Plain-text document sources

==============================

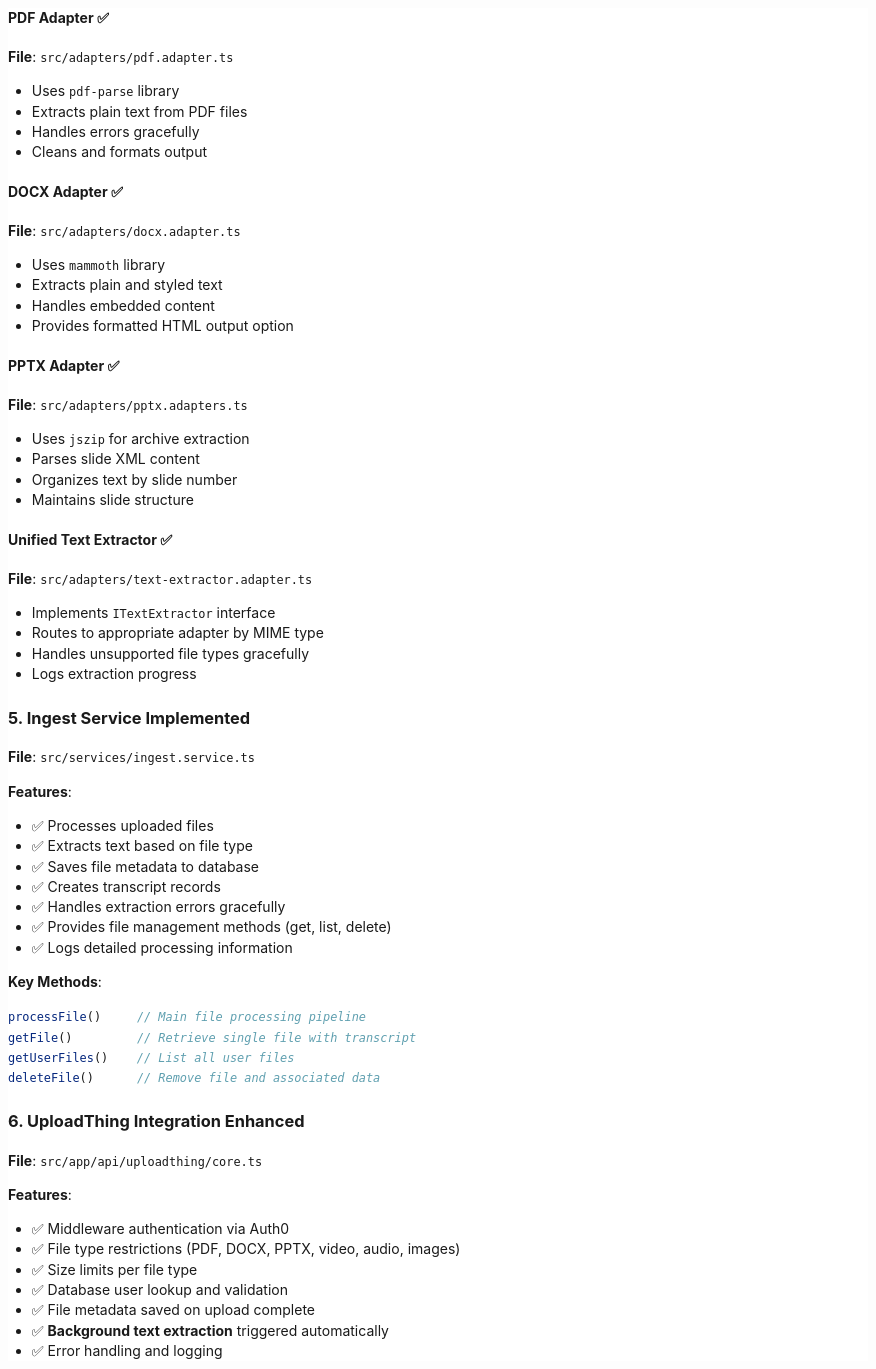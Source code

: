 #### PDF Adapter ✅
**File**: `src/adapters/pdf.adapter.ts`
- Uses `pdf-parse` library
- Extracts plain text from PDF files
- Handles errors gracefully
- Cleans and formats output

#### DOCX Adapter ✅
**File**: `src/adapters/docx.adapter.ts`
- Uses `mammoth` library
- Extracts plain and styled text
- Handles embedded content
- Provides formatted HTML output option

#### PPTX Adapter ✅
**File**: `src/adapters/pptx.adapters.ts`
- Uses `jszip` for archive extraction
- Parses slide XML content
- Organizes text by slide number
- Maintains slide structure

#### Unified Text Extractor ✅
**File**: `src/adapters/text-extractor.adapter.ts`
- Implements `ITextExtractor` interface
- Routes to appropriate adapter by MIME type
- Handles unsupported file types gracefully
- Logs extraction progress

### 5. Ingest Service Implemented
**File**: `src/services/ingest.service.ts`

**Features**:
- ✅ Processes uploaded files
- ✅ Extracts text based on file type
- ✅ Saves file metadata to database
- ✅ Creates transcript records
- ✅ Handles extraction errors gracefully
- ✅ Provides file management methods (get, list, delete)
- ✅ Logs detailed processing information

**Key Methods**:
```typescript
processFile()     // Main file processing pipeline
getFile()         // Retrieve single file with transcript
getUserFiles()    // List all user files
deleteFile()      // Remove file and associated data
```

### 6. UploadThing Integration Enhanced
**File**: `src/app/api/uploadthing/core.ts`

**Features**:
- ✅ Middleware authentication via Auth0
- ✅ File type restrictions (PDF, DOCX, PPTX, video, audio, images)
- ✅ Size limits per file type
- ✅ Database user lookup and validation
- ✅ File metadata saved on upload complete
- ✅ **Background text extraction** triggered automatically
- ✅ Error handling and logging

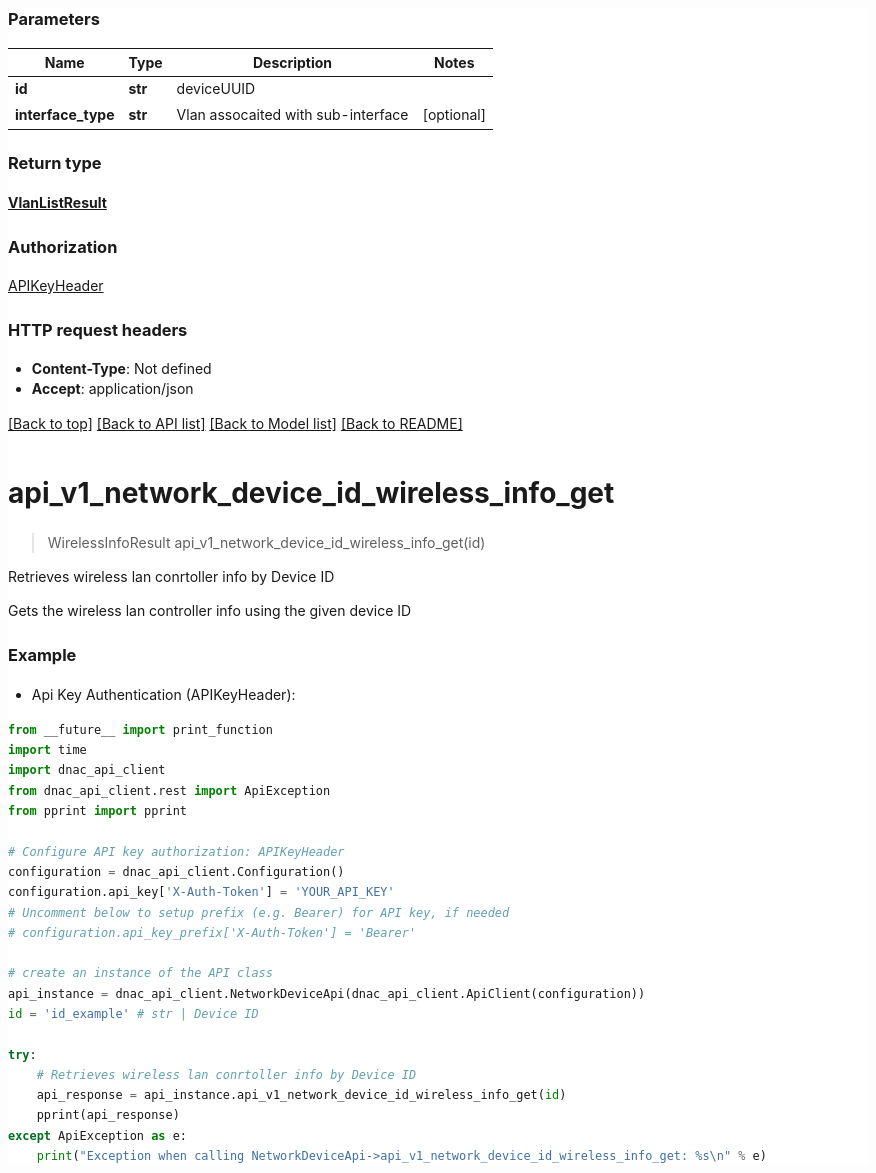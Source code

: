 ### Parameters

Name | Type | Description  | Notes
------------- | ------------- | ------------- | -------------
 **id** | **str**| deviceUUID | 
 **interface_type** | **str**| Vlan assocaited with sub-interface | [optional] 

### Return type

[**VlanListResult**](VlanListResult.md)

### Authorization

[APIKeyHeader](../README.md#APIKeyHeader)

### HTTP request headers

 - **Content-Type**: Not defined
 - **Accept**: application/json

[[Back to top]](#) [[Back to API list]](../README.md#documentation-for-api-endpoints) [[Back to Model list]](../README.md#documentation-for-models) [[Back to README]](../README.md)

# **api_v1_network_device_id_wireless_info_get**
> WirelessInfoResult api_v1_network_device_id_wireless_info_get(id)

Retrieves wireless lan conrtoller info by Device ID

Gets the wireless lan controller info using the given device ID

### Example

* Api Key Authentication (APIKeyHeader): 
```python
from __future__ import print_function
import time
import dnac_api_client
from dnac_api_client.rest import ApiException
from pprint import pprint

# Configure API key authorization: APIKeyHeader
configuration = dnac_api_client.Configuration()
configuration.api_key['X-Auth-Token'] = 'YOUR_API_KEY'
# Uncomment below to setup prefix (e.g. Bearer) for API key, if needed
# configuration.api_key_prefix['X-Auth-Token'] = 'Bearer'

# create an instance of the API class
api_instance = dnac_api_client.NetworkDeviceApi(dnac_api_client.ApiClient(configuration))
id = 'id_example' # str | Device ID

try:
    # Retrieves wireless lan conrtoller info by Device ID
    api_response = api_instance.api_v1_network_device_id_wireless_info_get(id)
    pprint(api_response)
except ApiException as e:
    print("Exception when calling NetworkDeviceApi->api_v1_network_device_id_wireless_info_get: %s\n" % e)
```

==============================

→ **Work order**: What are the lines of the data above that include the string "errors"? Copy them.

→ **Finished exercise**:
- Handles errors gracefully
- ✅ Handles extraction errors gracefully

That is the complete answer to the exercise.